ST. LOUIS – Pride St. Louis kicked off its 2022 PrideFest weekend festivities on Saturday.
The celebration was canceled last two years in response to the COVID-19 pandemic. In previous years, PrideFest weekend has drawn up to 300,000 people in the St. Louis region.
Organizers and the FBI are working to keep visitors safe after an attempted attack at a similar event in Idaho two weeks before.
“Be in the moment, and have a good time,” was the invitation from parade director Jordan Braxton. “Come live your most open, authentic, and unapologetic self.”
Braxton and other organizers are looking forward to the two-day festivities, which celebrate LGBTQ+ history and community members.
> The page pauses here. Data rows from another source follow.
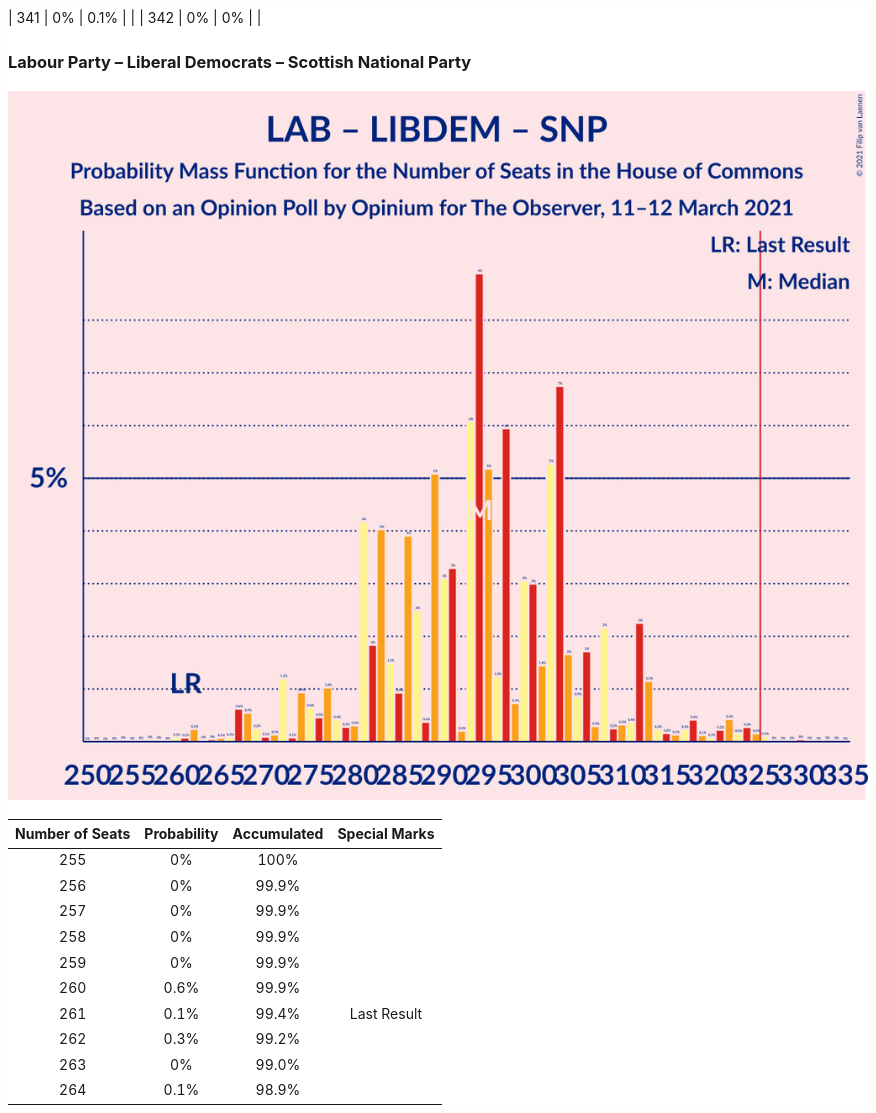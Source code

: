 | 341 | 0% | 0.1% |  |
| 342 | 0% | 0% |  |

### Labour Party – Liberal Democrats – Scottish National Party

![Graph with seats probability mass function not yet produced](2021-03-12-Opinium-coalitions-seats-pmf-lab–libdem–snp.png "Seats Probability Mass Function")

| Number of Seats | Probability | Accumulated | Special Marks |
|:---------------:|:-----------:|:-----------:|:-------------:|
| 255 | 0% | 100% |  |
| 256 | 0% | 99.9% |  |
| 257 | 0% | 99.9% |  |
| 258 | 0% | 99.9% |  |
| 259 | 0% | 99.9% |  |
| 260 | 0.6% | 99.9% |  |
| 261 | 0.1% | 99.4% | Last Result |
| 262 | 0.3% | 99.2% |  |
| 263 | 0% | 99.0% |  |
| 264 | 0.1% | 98.9% |  |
For day two of the event, when a parade is planned on Market Street, she also asked a favor.
“Help us look out for each other,” said Braxton. “We are a community, and we need to watch each other’s back.”
On Saturday, June 7, the U.S. Department of Homeland Security issued a bulletin. It warned of possible domestic terrorism acts at large events, like Pride celebrations. Earlier this month, 31 men were arrested, accused of attempting to riot at the PRIDE parade in Coeur D’Alene, Idaho. A man from Missouri and a man from Illinois were arrested in that group. Police say they all were part of the white-supremacist group Patriot Front.
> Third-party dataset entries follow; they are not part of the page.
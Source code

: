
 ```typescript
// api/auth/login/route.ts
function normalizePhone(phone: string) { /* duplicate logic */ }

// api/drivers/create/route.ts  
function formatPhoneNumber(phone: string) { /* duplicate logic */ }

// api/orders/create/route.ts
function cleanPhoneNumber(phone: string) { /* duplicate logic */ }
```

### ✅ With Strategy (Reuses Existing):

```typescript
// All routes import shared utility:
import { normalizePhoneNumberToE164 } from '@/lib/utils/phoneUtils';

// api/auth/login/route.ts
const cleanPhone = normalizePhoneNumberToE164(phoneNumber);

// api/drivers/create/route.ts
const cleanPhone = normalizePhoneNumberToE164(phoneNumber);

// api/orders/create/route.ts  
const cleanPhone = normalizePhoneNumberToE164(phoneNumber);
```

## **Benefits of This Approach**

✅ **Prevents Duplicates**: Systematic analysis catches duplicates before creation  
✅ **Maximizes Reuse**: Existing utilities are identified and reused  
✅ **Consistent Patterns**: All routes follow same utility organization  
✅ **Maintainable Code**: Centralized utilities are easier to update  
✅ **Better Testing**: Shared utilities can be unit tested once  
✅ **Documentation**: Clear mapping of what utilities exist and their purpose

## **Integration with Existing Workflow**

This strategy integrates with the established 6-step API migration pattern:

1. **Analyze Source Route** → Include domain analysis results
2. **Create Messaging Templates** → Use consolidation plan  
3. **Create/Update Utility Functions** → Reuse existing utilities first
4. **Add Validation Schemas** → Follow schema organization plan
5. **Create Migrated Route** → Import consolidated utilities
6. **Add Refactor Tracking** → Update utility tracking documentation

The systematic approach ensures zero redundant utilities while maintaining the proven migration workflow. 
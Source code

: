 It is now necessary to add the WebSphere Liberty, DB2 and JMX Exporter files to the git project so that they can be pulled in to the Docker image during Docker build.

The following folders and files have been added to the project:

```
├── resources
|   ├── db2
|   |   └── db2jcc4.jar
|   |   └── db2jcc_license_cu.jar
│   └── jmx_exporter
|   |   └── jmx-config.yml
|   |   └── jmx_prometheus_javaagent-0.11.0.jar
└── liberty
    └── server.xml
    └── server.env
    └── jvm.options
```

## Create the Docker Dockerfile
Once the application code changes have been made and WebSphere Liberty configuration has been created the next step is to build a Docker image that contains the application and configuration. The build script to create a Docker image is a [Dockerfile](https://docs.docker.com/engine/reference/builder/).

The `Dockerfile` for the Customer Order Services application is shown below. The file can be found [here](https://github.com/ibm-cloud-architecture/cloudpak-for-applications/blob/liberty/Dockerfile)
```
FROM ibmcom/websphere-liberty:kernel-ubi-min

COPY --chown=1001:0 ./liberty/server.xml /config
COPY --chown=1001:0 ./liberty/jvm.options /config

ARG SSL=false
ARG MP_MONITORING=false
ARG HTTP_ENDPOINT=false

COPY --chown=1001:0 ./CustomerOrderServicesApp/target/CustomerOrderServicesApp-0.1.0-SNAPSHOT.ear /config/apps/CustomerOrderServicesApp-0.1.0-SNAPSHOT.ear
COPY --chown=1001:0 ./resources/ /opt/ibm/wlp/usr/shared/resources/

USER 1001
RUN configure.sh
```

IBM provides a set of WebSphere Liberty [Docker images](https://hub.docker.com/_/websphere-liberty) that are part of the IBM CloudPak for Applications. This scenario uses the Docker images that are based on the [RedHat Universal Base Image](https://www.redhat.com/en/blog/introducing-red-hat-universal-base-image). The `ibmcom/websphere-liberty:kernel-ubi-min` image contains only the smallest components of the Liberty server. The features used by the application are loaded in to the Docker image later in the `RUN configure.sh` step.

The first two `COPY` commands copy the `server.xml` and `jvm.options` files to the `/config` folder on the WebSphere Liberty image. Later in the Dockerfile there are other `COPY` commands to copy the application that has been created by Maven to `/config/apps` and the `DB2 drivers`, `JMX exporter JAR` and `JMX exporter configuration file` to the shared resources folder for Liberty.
“We will work very aggressively to protect the Civil Rights of anybody who wants to engage in an open event such as PrideFest or anything of the sort,” said Assistant Special Agent in charge of the FBI St. Louis Office Mark Dargis.
He added, the bureau knows of no specific or credible threat to the PrideFest celebration in St. Louis. Dargis still hopes people would say something if they see, or even feel, something.
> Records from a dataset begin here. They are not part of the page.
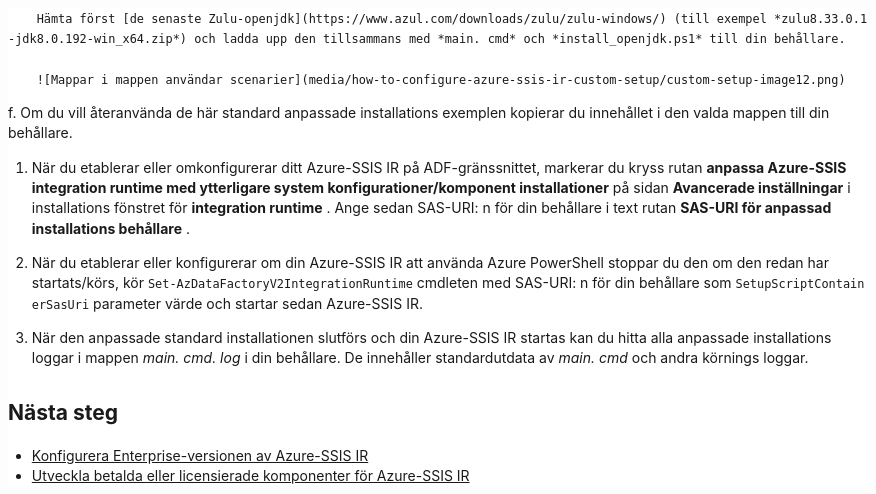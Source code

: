         Hämta först [de senaste Zulu-openjdk](https://www.azul.com/downloads/zulu/zulu-windows/) (till exempel *zulu8.33.0.1-jdk8.0.192-win_x64.zip*) och ladda upp den tillsammans med *main. cmd* och *install_openjdk.ps1* till din behållare.

        ![Mappar i mappen användar scenarier](media/how-to-configure-azure-ssis-ir-custom-setup/custom-setup-image12.png)

   f. Om du vill återanvända de här standard anpassade installations exemplen kopierar du innehållet i den valda mappen till din behållare.

1. När du etablerar eller omkonfigurerar ditt Azure-SSIS IR på ADF-gränssnittet, markerar du kryss rutan **anpassa Azure-SSIS integration runtime med ytterligare system konfigurationer/komponent installationer** på sidan **Avancerade inställningar** i installations fönstret för **integration runtime** . Ange sedan SAS-URI: n för din behållare i text rutan **SAS-URI för anpassad installations behållare** .
   
1. När du etablerar eller konfigurerar om din Azure-SSIS IR att använda Azure PowerShell stoppar du den om den redan har startats/körs, kör `Set-AzDataFactoryV2IntegrationRuntime` cmdleten med SAS-URI: n för din behållare som `SetupScriptContainerSasUri` parameter värde och startar sedan Azure-SSIS IR.

1. När den anpassade standard installationen slutförs och din Azure-SSIS IR startas kan du hitta alla anpassade installations loggar i mappen *main. cmd. log* i din behållare. De innehåller standardutdata av *main. cmd* och andra körnings loggar.

## <a name="next-steps"></a>Nästa steg

- [Konfigurera Enterprise-versionen av Azure-SSIS IR](how-to-configure-azure-ssis-ir-enterprise-edition.md)
- [Utveckla betalda eller licensierade komponenter för Azure-SSIS IR](how-to-develop-azure-ssis-ir-licensed-components.md)
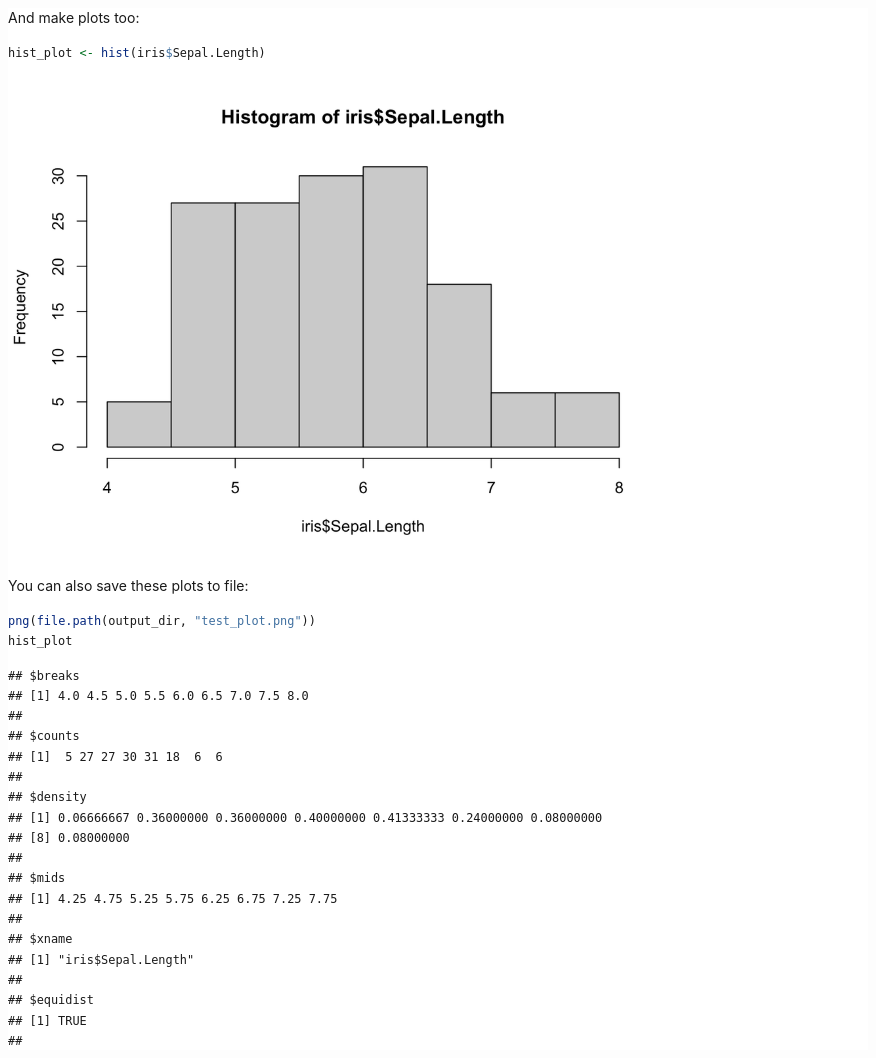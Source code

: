 And make plots too:


```r
hist_plot <- hist(iris$Sepal.Length)
```

<img src="resources/images/06-gha-other-examples_files/figure-html/unnamed-chunk-4-1.png" width="672" />

You can also save these plots to file:


```r
png(file.path(output_dir, "test_plot.png"))
hist_plot
```

```
## $breaks
## [1] 4.0 4.5 5.0 5.5 6.0 6.5 7.0 7.5 8.0
## 
## $counts
## [1]  5 27 27 30 31 18  6  6
## 
## $density
## [1] 0.06666667 0.36000000 0.36000000 0.40000000 0.41333333 0.24000000 0.08000000
## [8] 0.08000000
## 
## $mids
## [1] 4.25 4.75 5.25 5.75 6.25 6.75 7.25 7.75
## 
## $xname
## [1] "iris$Sepal.Length"
## 
## $equidist
## [1] TRUE
## 
```

[many links]: https://github.com/jhudsl/OTTR_Template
“If there’s anything at all that you see that is suspicious or gives you alarm, gives you that weird gut feeling that, ‘Hey, this isn’t right,’ tell somebody,” said Dargis.
The FBI would not patrol PrideFest St. Louis. But Dargis said, the bureau shares information with local police on the streets for such events. Braxton said, all these eyes on the event were comforting.
“I love the fact that we have that communication, that relationship with our local agencies to make sure that the LGBTQIA+ community is kept safe.”
Dean Kathie Adams-Shepherd of Christ Church Cathedral would help lead Sunday’s interfaith service at PrideFest. She said she got some disturbing news Friday, the day the U.S. Supreme Court effectively overturned the Roe v. Wade decision granting abortion access across the country.
National leaders with The Episcopal Church notified clergy there was a threat against clergy members who assist with abortion access. In an email, the FBI St. Louis field office confirmed the bureau is investigating attacks and threats, nationwide, against pregnancy-resource centers and faith-based organizations.
Still, Dean Adams-Shephered said the service would go on, just with a little extra vigilance.
“I think just being aware of who’s around us, and not overly, but who’s around us,” said Adams-Shepherd.
She added that supportive clergy could not stay inside the confines of the church for PRIDE weekend.
“It’s important for those of us who are allies to step out and say, ‘We are you, our community is full of LGBTQIA+ allies and siblings, and be you. Come be you with us.’”
The FBI asks anyone with information on possible threats to call 911 or submit tips online.